At peak tourist season, the line wraps around the crusty mustard colored building and seems almost unbearable when combined with the sweltering summer humidity. Luckily, my roommate and I flashed our 30-euro museum cards that let us in for free and allowed us to bypass the line of tourists that gawked at our ability to enter so effortlessly. Once we were inside, I pretended to care after the random assortment of paintings that hung in the room preceding where the David is housed. My roommate and I looked at each other and without exchanging any words, left the room to go find David.
As we entered the next room, the corridor was flanked with busts and marble body parts. Each sculpted by Michelangelo because I think the museum curators knew if they put any other artist’s work next to his it would be almost demeaning. At the end of the walkway, standing underneath a brightly lit rotunda with a glass roof was the man, the myth and the perfectly sculpted marble legend – the David. Apparently, the best way to view the David is by lying on the ground, perpendicular to the base of the statue, but I was not about to do that.
I stood in front of him, it, the statue, and took it in for what it was – the most realistic non-human, human. Every muscle, vein, and limb crafted by Michelangelo was raw and realistic. Blood of stone and muscles of marble, it looked as if David’s breath and heart rate had been frozen in time. His gaze, framed by his curly locks, stares off into the distance, as if to be looking at something more important while everyone else in the room stares at him. Each cut of his abs was precise, calculated but somehow seemed genuine and lifelike. A tree root like base hugs his right leg to support the weight of the marble, but looks as though the statue was carved from nature; an accidental combination of Adam and David.
The attraction and allure of the David extends far beyond the visible beauty. The only parts of the David that are non-proportional to an actual human body are the hands, feet and head. This is because it was supposed to sit atop the cathedral attached to the Duomo and when people looked up at it, those body parts would look in proportion based on the angle. Instead, it stands ground level, and looks like an almost perfect mirror image of the dead body Michelangelo used as a muse for the sculpture.
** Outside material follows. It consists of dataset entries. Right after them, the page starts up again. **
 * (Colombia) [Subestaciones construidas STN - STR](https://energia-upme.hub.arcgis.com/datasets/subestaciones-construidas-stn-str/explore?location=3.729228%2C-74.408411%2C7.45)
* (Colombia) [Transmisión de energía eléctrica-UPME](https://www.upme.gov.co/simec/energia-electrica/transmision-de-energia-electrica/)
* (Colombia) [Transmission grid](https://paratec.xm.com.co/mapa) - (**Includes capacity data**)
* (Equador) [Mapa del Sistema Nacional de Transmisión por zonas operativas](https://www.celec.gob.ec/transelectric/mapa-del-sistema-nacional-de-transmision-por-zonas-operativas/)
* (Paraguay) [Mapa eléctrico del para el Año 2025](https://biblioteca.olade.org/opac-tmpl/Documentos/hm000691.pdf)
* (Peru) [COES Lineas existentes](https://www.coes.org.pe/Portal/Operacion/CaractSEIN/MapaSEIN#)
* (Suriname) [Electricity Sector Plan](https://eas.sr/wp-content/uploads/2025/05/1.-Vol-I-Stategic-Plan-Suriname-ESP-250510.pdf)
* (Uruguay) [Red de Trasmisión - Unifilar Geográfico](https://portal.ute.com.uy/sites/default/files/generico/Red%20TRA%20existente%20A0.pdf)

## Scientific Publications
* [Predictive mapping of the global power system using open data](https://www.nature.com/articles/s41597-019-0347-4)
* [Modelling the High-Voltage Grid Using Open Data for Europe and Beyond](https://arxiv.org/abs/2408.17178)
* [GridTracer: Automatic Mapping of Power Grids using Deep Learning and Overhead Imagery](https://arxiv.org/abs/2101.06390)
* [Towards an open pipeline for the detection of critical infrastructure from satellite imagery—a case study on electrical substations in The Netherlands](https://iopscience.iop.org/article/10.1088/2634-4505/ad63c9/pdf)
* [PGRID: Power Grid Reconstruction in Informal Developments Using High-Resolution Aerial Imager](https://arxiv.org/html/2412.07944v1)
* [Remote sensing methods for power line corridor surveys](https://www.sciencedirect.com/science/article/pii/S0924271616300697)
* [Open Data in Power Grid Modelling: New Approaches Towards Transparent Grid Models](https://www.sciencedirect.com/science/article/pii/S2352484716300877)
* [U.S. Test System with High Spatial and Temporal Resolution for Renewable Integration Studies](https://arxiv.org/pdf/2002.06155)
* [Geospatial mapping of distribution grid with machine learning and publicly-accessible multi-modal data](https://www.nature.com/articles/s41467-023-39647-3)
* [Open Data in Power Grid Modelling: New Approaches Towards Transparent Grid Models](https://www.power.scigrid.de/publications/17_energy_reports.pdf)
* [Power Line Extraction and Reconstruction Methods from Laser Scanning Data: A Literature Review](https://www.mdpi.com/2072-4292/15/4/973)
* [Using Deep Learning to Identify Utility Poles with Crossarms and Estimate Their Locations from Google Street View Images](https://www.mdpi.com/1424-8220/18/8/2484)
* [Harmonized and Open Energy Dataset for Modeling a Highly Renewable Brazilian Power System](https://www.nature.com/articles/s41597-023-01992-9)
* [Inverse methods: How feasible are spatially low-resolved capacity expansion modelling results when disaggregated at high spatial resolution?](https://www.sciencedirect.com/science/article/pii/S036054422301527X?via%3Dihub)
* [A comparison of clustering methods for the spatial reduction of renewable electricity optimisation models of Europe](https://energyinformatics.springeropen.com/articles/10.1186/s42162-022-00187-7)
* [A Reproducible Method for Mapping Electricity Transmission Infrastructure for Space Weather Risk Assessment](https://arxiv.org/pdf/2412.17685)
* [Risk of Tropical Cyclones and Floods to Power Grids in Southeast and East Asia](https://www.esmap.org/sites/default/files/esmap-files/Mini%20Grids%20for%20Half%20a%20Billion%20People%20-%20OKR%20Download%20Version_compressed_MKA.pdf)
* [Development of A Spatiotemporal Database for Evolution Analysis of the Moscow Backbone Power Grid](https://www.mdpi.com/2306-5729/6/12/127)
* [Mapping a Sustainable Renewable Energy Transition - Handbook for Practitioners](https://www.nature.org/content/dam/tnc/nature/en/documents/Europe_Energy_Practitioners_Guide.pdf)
All great people have flaws, David included.
Unfortunately, the name David is not from Michelangelo’s mind, but rather taken from the biblical story of David and Goliath. Originally, Donatello had been commissioned to build the David. Donatello crafted a bronze sculpture, but with its floppy hat and delicate feather tickling his leg, it was deemed too feminine and so the task was passed on to Michelangelo. Donatello’s statue is in on display at the Bargello Museum, but is visited by far less people. Having seen both, Michelangelo’s definitely trumps Donatello’s, but it’s as if Michelangelo’s David was given the gold medal, the sponsorship, and the signing bonus while Donatello’s David earned the bronze medal and nothing more.
Before coming to Florence, I would have put money on the fact that the Mona Lisa would have made me smile or that the Parthenon would have made me feel like one of the worthless pieces of rumble that is so triumphantly rests upon. But, no the piece that floored me the most and had me in an existential state of awe was on display inside the museum in my backyard.